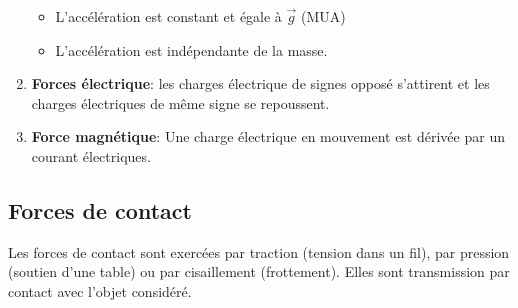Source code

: \documentclass[
    11pt,
    a4paper,
    oneside,
    headinlcude, footinclude,
    twoside,
]{report}
\renewcommand{\vec}[1]{\overrightarrow{#1}}
\begin{document}
\begin{enumerate}
        \begin{itemize}
            \item L'accélération est constant et égale à $\vec g$ (MUA)
            \item L'accélération est indépendante de la masse.
        \end{itemize}

    \item \textbf{Forces électrique}: les charges électrique de signes opposé
        s'attirent et les charges électriques de même signe se repoussent.

    \item \textbf{Force magnétique}: Une charge électrique en mouvement est
        dérivée par un courant électriques.
\end{enumerate}

\subsection{Forces de contact}
\label{sub:forces_de_contact}

Les forces de contact sont exercées par traction (tension dans un fil), par
pression (soutien d'une table) ou par cisaillement (frottement). Elles sont
transmission par contact avec l'objet considéré.
\end{document}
§ §
Only the lines from the one containing "pression (soutien d'une" through the last line of the records should appear, each written out exactly.

pression (soutien d'une table) ou par cisaillement (frottement). Elles sont
transmission par contact avec l'objet considéré.
\end{document}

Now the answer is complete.